Two different samples, subwavelength ripples generated by scanning a single laser beam, and the RUSNGs fabricated by two-beam interference, are mounted at the same stage in sequence. The measured diffraction spectra are shown in Fig. 7. The diffraction peaks from the periodic ripples induced by a single laser beam are very wide, with an FWHM of 65–140nm, as presented in Fig. 7(a). The diffraction efficiency of blue light is very low, and the near ultraviolet spectrum (<430nm) is invisible, because the periodic ripples are curved and contain many distortions and breaks. These defects increase the absorption of incident light and cause destructive interference. In addition to the low diffraction efficiency and wide peaks, even small impurity diffraction peaks are present, such as the orange and red spectra. Figure 7(b) shows that the diffraction peaks of RUSNGs are very narrow, especially those of blue and purple, with FWHM of only 37–41nm. Compared with the subwavelength ripples induced by a single laser beam, the diffraction efficiency of RUSNGs is greatly improved. The intensities of blue, green, and red peaks are enhanced by 45, 16, and 28 times, respectively. Thus, the colored surface of the RUSNGs is very bright.

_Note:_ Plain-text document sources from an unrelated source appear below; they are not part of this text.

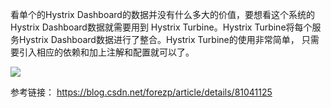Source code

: 看单个的Hystrix Dashboard的数据并没有什么多大的价值，要想看这个系统的Hystrix Dashboard数据就需要用到
Hystrix Turbine。Hystrix Turbine将每个服务Hystrix Dashboard数据进行了整合。Hystrix Turbine的使用非常简单，
只需要引入相应的依赖和加上注解和配置就可以了。

![](https://ws1.sinaimg.cn/large/006mOQRagy1fxnuqq1g5gj30g907mjw2.jpg)

参考链接：
https://blog.csdn.net/forezp/article/details/81041125
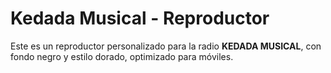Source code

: # Kedada Musical - Reproductor

Este es un reproductor personalizado para la radio **KEDADA MUSICAL**, con fondo negro y estilo dorado, optimizado para móviles.


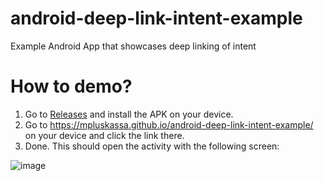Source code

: # android-deep-link-intent-example
Example Android App that showcases deep linking of intent

# How to demo?

1. Go to [Releases](https://github.com/MplusKASSA/android-deep-link-intent-example/releases) and install the APK on your device.
2. Go to https://mpluskassa.github.io/android-deep-link-intent-example/ on your device and click the link there.
3. Done. This should open the activity with the following screen:

![image](https://user-images.githubusercontent.com/44289792/192725016-4ba36e0c-0674-45f5-9eba-245bc893c414.png)

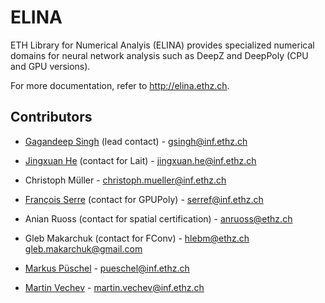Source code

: # ELINA
ETH Library for Numerical Analyis (ELINA) provides specialized numerical domains for neural network analysis such as DeepZ and DeepPoly (CPU and GPU versions).


For more documentation, refer to http://elina.ethz.ch.


Contributors
--------------

* [Gagandeep Singh](https://www.sri.inf.ethz.ch/people/gagandeep) (lead contact) - gsingh@inf.ethz.ch

* [Jingxuan He](https://www.sri.inf.ethz.ch/people/jingxuan) (contact for Lait) - jingxuan.he@inf.ethz.ch

* Christoph Müller - christoph.mueller@inf.ethz.ch

* [François Serre](https://fserre.github.io/) (contact for GPUPoly) - serref@inf.ethz.ch

* Anian Ruoss (contact for spatial certification) - anruoss@ethz.ch

* Gleb Makarchuk (contact for FConv) - hlebm@ethz.ch gleb.makarchuk@gmail.com

* [Markus Püschel](https://acl.inf.ethz.ch/people/markusp/) - pueschel@inf.ethz.ch

* [Martin Vechev](https://www.sri.inf.ethz.ch/vechev.php) - martin.vechev@inf.ethz.ch
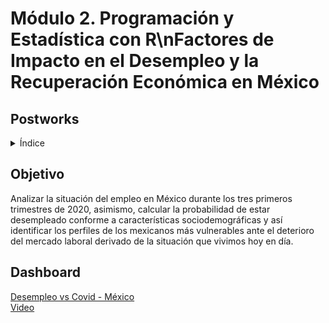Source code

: # Módulo 2. Programación y Estadística con R\nFactores de Impacto en el Desempleo y la Recuperación Económica en México


## Postworks
<details><summary>Índice</summary>
  
|Postwork|Recursos|
|-|-|
|Postwork 1|[Archivo](Postworks/Sesion01/Postworks/Sesion1_Postwork.R)|
|Postwork 2|[Archivo](Postworks/Sesion02/Postworks/Sesion2_Postwork.R)|
|Postwork 3|[Archivo](Postworks/Sesion03/Postworks/Sesion3_Postwork.R)|
|Postwork 4|[Archivo](Postworks/Sesion04/Postworks/Sesion4_Postwork.R)|
|Postwork 5|[Archivo](Postworks/Sesion05/Postworks/Sesion5_Postwork.R)|
|Postwork 6|[Archivo](Postworks/Sesion06/Postworks/Sesion6_Postwork.R)|
|Postwork 7|[Archivo](Postworks/Sesion07/Postworks/Sesion7_Postwork.R)|
|Postwork 8|[Archivo](Postworks/Sesion08/Postworks/app.R)|

</details>



## Objetivo
Analizar la situación del empleo en México durante los tres primeros trimestres de 2020, asimismo, calcular la probabilidad de estar desempleado conforme a características sociodemográficas y así identificar los perfiles de los mexicanos más vulnerables ante el deterioro del mercado laboral derivado de la situación que vivimos hoy en día.

## Dashboard

[Desempleo vs Covid - México](https://siaec.shinyapps.io/Desempleo/)\
[Video](https://youtu.be/b2REk8xvMRE)
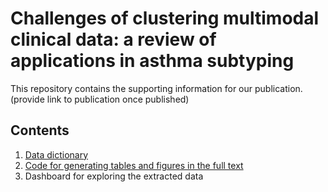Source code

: # Challenges of clustering multimodal clinical data: a review of applications in asthma subtyping

This repository contains the supporting information for our publication. (provide link to publication once published)

## Contents
1. [Data dictionary](https://github.com/elsie-h/cluster_review_publication/blob/master/data_dictionary.md)
2. [Code for generating tables and figures in the full text](https://github.com/elsie-h/cluster_review_publication/blob/master/results.md)
3. Dashboard for exploring the extracted data
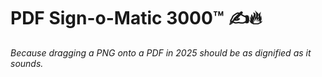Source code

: # PDF Sign-o-Matic 3000™ ✍️🔥

*Because dragging a PNG onto a PDF in 2025 should be as dignified as it sounds.*
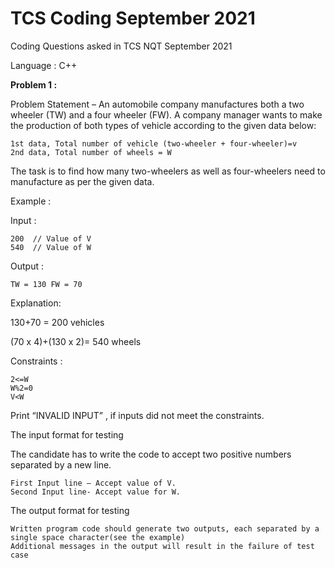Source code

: # TCS Coding September 2021
Coding Questions asked in TCS NQT September 2021

Language : C++

<b>Problem 1 :</b>

Problem Statement – An automobile company manufactures both a two wheeler (TW) and a four wheeler (FW). A company manager wants to make the production of both types of vehicle according to the given data below:

    1st data, Total number of vehicle (two-wheeler + four-wheeler)=v
    2nd data, Total number of wheels = W

 

The task is to find how many two-wheelers as well as four-wheelers need to manufacture as per the given data.

 

Example :

Input :

    200  // Value of V
    540  // Value of W

Output :

    TW = 130 FW = 70

 

Explanation:

130+70 = 200 vehicles

(70 x 4)+(130 x 2)= 540 wheels

 

Constraints :

    2<=W
    W%2=0
    V<W

 

Print “INVALID INPUT” , if inputs did not meet the constraints.

The input format for testing 

The candidate has to write the code to accept two positive numbers separated by a new line.

    First Input line – Accept value of V.
    Second Input line- Accept value for W.

 

The output format for testing 

    Written program code should generate two outputs, each separated by a single space character(see the example)
    Additional messages in the output will result in the failure of test case
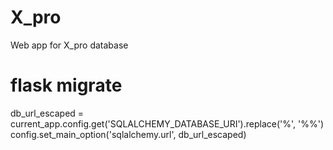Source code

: # X_pro
Web app for X_pro database

# flask migrate
<!-- Thay dòng này vào file env.py -->
db_url_escaped = current_app.config.get('SQLALCHEMY_DATABASE_URI').replace('%', '%%')
config.set_main_option('sqlalchemy.url', db_url_escaped)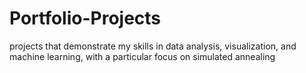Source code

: # Portfolio-Projects
projects that demonstrate my skills in data analysis, visualization, and machine learning, with a particular focus on simulated annealing
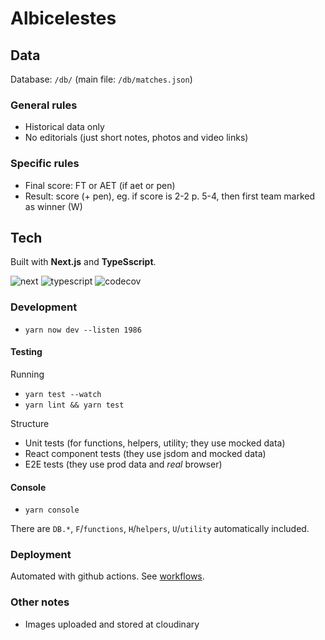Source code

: # Albicelestes

## Data

Database: `/db/` (main file: `/db/matches.json`)

### General rules

- Historical data only
- No editorials (just short notes, photos and video links)

### Specific rules

- Final score: FT or AET (if aet or pen)
- Result: score (+ pen), eg. if score is 2-2 p. 5-4, then first team marked as winner (W)

## Tech

Built with **Next.js** and **TypeSscript**.

![next](https://badge.fury.io/js/next.svg)
![typescript](https://badge.fury.io/js/typescript.svg)
![codecov](https://codecov.io/gh/sobstel/albicelestes/branch/master/graph/badge.svg)

### Development

- `yarn now dev --listen 1986`

#### Testing

Running

- `yarn test --watch`
- `yarn lint && yarn test`

Structure

- Unit tests (for functions, helpers, utility; they use mocked data)
- React component tests (they use jsdom and mocked data)
- E2E tests (they use prod data and _real_ browser)

#### Console

- `yarn console`

There are `DB.*`, `F`/`functions`, `H`/`helpers`, `U`/`utility` automatically included.

### Deployment

Automated with github actions. See [workflows](./github/workflows).

### Other notes

- Images uploaded and stored at cloudinary
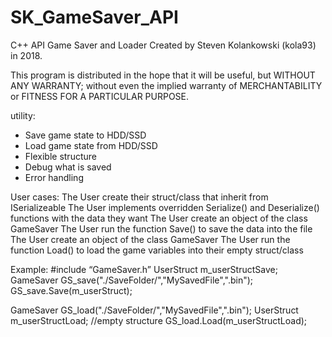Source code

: # SK_GameSaver_API
C++ API Game Saver and Loader
Created by Steven Kolankowski (kola93) in 2018.

  This program is distributed in the hope that it will be useful,
  but WITHOUT ANY WARRANTY; without even the implied warranty of
  MERCHANTABILITY or FITNESS FOR A PARTICULAR PURPOSE. 

utility:
- Save game state to HDD/SSD
- Load game state from HDD/SSD
- Flexible structure
- Debug what is saved
- Error handling

User cases:
The User create their struct/class that inherit from ISerializeable
The User implements overridden Serialize() and Deserialize() functions with the data they want
The User create an object of the class GameSaver
The User run the function Save() to save the data into the file
The User create an object of the class GameSaver
The User run the function Load() to load the game variables into their empty struct/class


Example:
#include “GameSaver.h”
UserStruct m_userStructSave;
GameSaver GS_save("./SaveFolder/","MySavedFile",".bin");
GS_save.Save(m_userStruct);

GameSaver GS_load("./SaveFolder/","MySavedFile",".bin");
UserStruct m_userStructLoad; //empty structure
GS_load.Load(m_userStructLoad);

The Commission Internationale de l’Eclairage (CIE) xy chromaticity diagram is presented in Fig. 8, in which the colors found in the RUSNGs and subwavelength ripples induced by single laser beams are illustrated. The range of colors of RUSNGs is much wider than that of subwavelenth ripples. The CIE diagram indicates that the color saturation (i.e., Chroma) increases from the center and extends outward^[24]. For an isochromatic wavelength line (λ=530nm), the coordinates are (0.28, 0.45), (0.28, 0.46), and (0.15, 0.81), and the color purity increases from 25.7% to 65.6% for the subwavelength ripples and the RUSNGs, respectively. For an isochromatic wavelength line (λ=475nm), the color purity is enhanced by 3.8 times and increases from 16.2% to 77.3%. The great increase in Chroma values of the blue, green, and red regions readily forms significantly vivid colors for the RUSNGs.

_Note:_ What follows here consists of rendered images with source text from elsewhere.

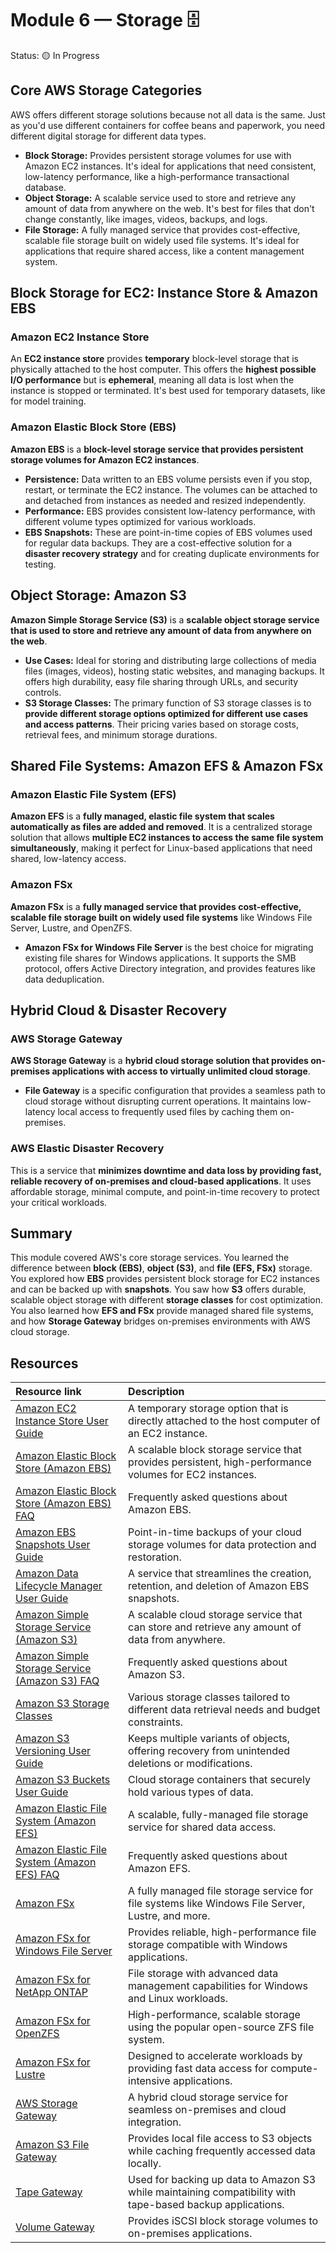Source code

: # Module 6 — Storage 🗄️

Status: 🟡 In Progress

## Core AWS Storage Categories

AWS offers different storage solutions because not all data is the same. Just as you'd use different containers for coffee beans and paperwork, you need different digital storage for different data types.

* **Block Storage:** Provides persistent storage volumes for use with Amazon EC2 instances. It's ideal for applications that need consistent, low-latency performance, like a high-performance transactional database.
* **Object Storage:** A scalable service used to store and retrieve any amount of data from anywhere on the web. It's best for files that don't change constantly, like images, videos, backups, and logs.
* **File Storage:** A fully managed service that provides cost-effective, scalable file storage built on widely used file systems. It's ideal for applications that require shared access, like a content management system.

## Block Storage for EC2: Instance Store & Amazon EBS

### Amazon EC2 Instance Store

An **EC2 instance store** provides **temporary** block-level storage that is physically attached to the host computer. This offers the **highest possible I/O performance** but is **ephemeral**, meaning all data is lost when the instance is stopped or terminated. It's best used for temporary datasets, like for model training.

### Amazon Elastic Block Store (EBS)

**Amazon EBS** is a **block-level storage service that provides persistent storage volumes for Amazon EC2 instances**.

* **Persistence:** Data written to an EBS volume persists even if you stop, restart, or terminate the EC2 instance. The volumes can be attached to and detached from instances as needed and resized independently.
* **Performance:** EBS provides consistent low-latency performance, with different volume types optimized for various workloads.
* **EBS Snapshots:** These are point-in-time copies of EBS volumes used for regular data backups. They are a cost-effective solution for a **disaster recovery strategy** and for creating duplicate environments for testing.

## Object Storage: Amazon S3

**Amazon Simple Storage Service (S3)** is a **scalable object storage service that is used to store and retrieve any amount of data from anywhere on the web**.

* **Use Cases:** Ideal for storing and distributing large collections of media files (images, videos), hosting static websites, and managing backups. It offers high durability, easy file sharing through URLs, and security controls.
* **S3 Storage Classes:** The primary function of S3 storage classes is to **provide different storage options optimized for different use cases and access patterns**. Their pricing varies based on storage costs, retrieval fees, and minimum storage durations.

## Shared File Systems: Amazon EFS & Amazon FSx

### Amazon Elastic File System (EFS)

**Amazon EFS** is a **fully managed, elastic file system that scales automatically as files are added and removed**. It is a centralized storage solution that allows **multiple EC2 instances to access the same file system simultaneously**, making it perfect for Linux-based applications that need shared, low-latency access.

### Amazon FSx

**Amazon FSx** is a **fully managed service that provides cost-effective, scalable file storage built on widely used file systems** like Windows File Server, Lustre, and OpenZFS.

* **Amazon FSx for Windows File Server** is the best choice for migrating existing file shares for Windows applications. It supports the SMB protocol, offers Active Directory integration, and provides features like data deduplication.

## Hybrid Cloud & Disaster Recovery

### AWS Storage Gateway

**AWS Storage Gateway** is a **hybrid cloud storage solution that provides on-premises applications with access to virtually unlimited cloud storage**.

* **File Gateway** is a specific configuration that provides a seamless path to cloud storage without disrupting current operations. It maintains low-latency local access to frequently used files by caching them on-premises.

### AWS Elastic Disaster Recovery

This is a service that **minimizes downtime and data loss by providing fast, reliable recovery of on-premises and cloud-based applications**. It uses affordable storage, minimal compute, and point-in-time recovery to protect your critical workloads.

## Summary

This module covered AWS's core storage services. You learned the difference between **block (EBS)**, **object (S3)**, and **file (EFS, FSx)** storage. You explored how **EBS** provides persistent block storage for EC2 instances and can be backed up with **snapshots**. You saw how **S3** offers durable, scalable object storage with different **storage classes** for cost optimization. You also learned how **EFS and FSx** provide managed shared file systems, and how **Storage Gateway** bridges on-premises environments with AWS cloud storage.

## Resources

| Resource link | Description |
| :--- | :--- |
| [Amazon EC2 Instance Store User Guide](https://docs.aws.amazon.com/AWSEC2/latest/UserGuide/InstanceStorage.html) | A temporary storage option that is directly attached to the host computer of an EC2 instance. |
| [Amazon Elastic Block Store (Amazon EBS)](https://aws.amazon.com/ebs/) | A scalable block storage service that provides persistent, high-performance volumes for EC2 instances. |
| [Amazon Elastic Block Store (Amazon EBS) FAQ](https://aws.amazon.com/ebs/faqs/) | Frequently asked questions about Amazon EBS. |
| [Amazon EBS Snapshots User Guide](https://docs.aws.amazon.com/AWSEC2/latest/UserGuide/EBSSnapshots.html) | Point-in-time backups of your cloud storage volumes for data protection and restoration. |
| [Amazon Data Lifecycle Manager User Guide](https://docs.aws.amazon.com/dlm/latest/userguide/what-is-dlm.html) | A service that streamlines the creation, retention, and deletion of Amazon EBS snapshots. |
| [Amazon Simple Storage Service (Amazon S3)](https://aws.amazon.com/s3/) | A scalable cloud storage service that can store and retrieve any amount of data from anywhere. |
| [Amazon Simple Storage Service (Amazon S3) FAQ](https://aws.amazon.com/s3/faqs/) | Frequently asked questions about Amazon S3. |
| [Amazon S3 Storage Classes](https://aws.amazon.com/s3/storage-classes/) | Various storage classes tailored to different data retrieval needs and budget constraints. |
| [Amazon S3 Versioning User Guide](https://docs.aws.amazon.com/AmazonS3/latest/userguide/Versioning.html) | Keeps multiple variants of objects, offering recovery from unintended deletions or modifications. |
| [Amazon S3 Buckets User Guide](https://docs.aws.amazon.com/AmazonS3/latest/userguide/UsingBuckets.html) | Cloud storage containers that securely hold various types of data. |
| [Amazon Elastic File System (Amazon EFS)](https://aws.amazon.com/efs/) | A scalable, fully-managed file storage service for shared data access. |
| [Amazon Elastic File System (Amazon EFS) FAQ](https://aws.amazon.com/efs/faqs/) | Frequently asked questions about Amazon EFS. |
| [Amazon FSx](https://aws.amazon.com/fsx/) | A fully managed file storage service for file systems like Windows File Server, Lustre, and more. |
| [Amazon FSx for Windows File Server](https://aws.amazon.com/fsx/windows/) | Provides reliable, high-performance file storage compatible with Windows applications. |
| [Amazon FSx for NetApp ONTAP](https://aws.amazon.com/fsx/netapp-ontap/) | File storage with advanced data management capabilities for Windows and Linux workloads. |
| [Amazon FSx for OpenZFS](https://aws.amazon.com/fsx/openzfs/) | High-performance, scalable storage using the popular open-source ZFS file system. |
| [Amazon FSx for Lustre](https://aws.amazon.com/fsx/lustre/) | Designed to accelerate workloads by providing fast data access for compute-intensive applications. |
| [AWS Storage Gateway](https://aws.amazon.com/storagegateway/) | A hybrid cloud storage service for seamless on-premises and cloud integration. |
| [Amazon S3 File Gateway](https://aws.amazon.com/storagegateway/file/) | Provides local file access to S3 objects while caching frequently accessed data locally. |
| [Tape Gateway](https://aws.amazon.com/storagegateway/tape/) | Used for backing up data to Amazon S3 while maintaining compatibility with tape-based backup applications. |
| [Volume Gateway](https://aws.amazon.com/storagegateway/volume/) | Provides iSCSI block storage volumes to on-premises applications. |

Different patterns in tin foil are fabricated by two-dimensional (2D) laser scanning and cover on the Si wafer. The RUSNGs are formed in patterns by direct writing of two-beam interference, which presents more excellent structural colors^[6,25]. Figure 9 shows the colorful optical image of the pattern of “raining of petals” on a silicon wafer. The structure color, specifically blue and red, of the subwavelength ripples on silicon induced by a single laser beam is usually not sufficiently bright. However, all the petals of RUSNGs, including blue, red, and purple, are vivid.

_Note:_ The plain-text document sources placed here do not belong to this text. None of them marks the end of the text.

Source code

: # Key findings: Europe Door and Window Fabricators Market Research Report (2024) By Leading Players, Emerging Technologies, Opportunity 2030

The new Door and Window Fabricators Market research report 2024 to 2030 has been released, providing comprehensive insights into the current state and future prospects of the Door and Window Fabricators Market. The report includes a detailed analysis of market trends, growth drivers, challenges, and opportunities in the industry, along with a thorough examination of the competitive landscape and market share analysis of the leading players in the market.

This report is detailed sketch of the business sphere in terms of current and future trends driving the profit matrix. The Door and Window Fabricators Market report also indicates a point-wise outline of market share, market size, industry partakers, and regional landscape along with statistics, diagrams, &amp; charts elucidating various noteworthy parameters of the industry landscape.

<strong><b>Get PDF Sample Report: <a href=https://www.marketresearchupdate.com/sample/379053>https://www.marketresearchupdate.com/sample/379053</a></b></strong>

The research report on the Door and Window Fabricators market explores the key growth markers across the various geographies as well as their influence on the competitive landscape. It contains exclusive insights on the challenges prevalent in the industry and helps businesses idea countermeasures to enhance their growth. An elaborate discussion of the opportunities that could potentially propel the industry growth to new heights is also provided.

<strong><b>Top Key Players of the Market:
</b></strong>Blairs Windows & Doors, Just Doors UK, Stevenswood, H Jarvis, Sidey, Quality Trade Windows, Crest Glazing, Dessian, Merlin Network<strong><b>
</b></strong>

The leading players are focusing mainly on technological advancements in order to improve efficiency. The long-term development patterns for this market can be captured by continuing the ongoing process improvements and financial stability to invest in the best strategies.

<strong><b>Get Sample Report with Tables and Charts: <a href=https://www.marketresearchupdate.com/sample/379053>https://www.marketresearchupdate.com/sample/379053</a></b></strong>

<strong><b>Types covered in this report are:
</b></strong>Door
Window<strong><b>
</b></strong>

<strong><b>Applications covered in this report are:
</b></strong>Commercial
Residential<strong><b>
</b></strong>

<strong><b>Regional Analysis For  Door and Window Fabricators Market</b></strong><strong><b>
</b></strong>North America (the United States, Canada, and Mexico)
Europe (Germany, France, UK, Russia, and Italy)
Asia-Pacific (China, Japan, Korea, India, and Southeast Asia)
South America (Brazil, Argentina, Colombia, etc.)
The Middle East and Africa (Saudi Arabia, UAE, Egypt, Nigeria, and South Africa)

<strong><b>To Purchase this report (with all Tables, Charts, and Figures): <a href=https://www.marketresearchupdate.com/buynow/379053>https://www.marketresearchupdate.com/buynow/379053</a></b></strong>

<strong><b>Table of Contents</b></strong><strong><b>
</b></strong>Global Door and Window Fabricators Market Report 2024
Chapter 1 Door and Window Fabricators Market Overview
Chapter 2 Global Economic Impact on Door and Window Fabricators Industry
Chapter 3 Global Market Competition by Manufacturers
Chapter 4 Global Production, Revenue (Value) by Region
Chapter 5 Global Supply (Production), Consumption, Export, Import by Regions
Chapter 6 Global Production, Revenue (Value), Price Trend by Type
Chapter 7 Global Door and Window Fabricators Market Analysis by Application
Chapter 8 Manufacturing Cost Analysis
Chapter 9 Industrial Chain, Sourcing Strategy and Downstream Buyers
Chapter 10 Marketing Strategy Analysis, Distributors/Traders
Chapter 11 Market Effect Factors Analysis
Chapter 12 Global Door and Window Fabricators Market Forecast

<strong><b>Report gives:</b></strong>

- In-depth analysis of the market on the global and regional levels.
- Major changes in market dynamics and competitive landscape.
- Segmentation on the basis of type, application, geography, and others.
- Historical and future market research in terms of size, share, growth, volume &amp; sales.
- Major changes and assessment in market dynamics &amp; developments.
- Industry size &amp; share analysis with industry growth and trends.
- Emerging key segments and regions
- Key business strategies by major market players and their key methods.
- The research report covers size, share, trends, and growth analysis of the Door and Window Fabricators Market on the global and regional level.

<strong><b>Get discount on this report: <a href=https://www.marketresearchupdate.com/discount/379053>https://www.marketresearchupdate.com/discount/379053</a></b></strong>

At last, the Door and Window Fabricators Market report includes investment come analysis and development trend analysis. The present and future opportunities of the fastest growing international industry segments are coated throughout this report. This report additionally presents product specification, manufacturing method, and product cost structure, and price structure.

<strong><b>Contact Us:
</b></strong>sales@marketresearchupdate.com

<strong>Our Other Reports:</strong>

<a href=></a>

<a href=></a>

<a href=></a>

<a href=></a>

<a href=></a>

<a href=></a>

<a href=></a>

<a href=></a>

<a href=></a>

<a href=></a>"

By adjusting the azimuth angle of the laser focus relative to the center of the rotatory stage and scanning the sample in the horizontal direction, nanogratings in different directions can be fabricated. A schematic of the processing method is shown in Fig. 10(I), where the red spikes represent laser spots, O denotes the center of the rotatory stage, two short green arrows on the circle represent the rotation direction, and the thick orange arrow represents the scanning direction. Figures 10(a) and 10(b) show the colorful optical images of two flowers with 10 petals. In each petal of flower A, the nanogratings are in the azimuth direction, whereas those on flower B are in the radial direction; thus, the colors of the two flowers differ greatly. Each petal of flower A is colorful, whereas that in flower B is bright and pure (Supplementary Material 2).

In conclusion, this study demonstrated an efficient method to fabricate RUSNGs by two-beam interference via two cylindrical lenses. The interference period was adjusted to be an integer multiple of the SPP wavelength, and RUSNGs with a period of 707±10nm were fabricated on a silicon wafer with the scanning velocity of 6–9mm/s. Complex cross-scale patterns with RUSNGs in different directions were fabricated when the wafer was mounted on an x/y/z/θ four-axis translation stage. These patterns exhibited vivid structural colors at different angles. The processing method proposed in this study presents potential applications in the fields of surface structural colors, birefringent optical elements, data storage, broadband absorption, and enhanced photoluminescence.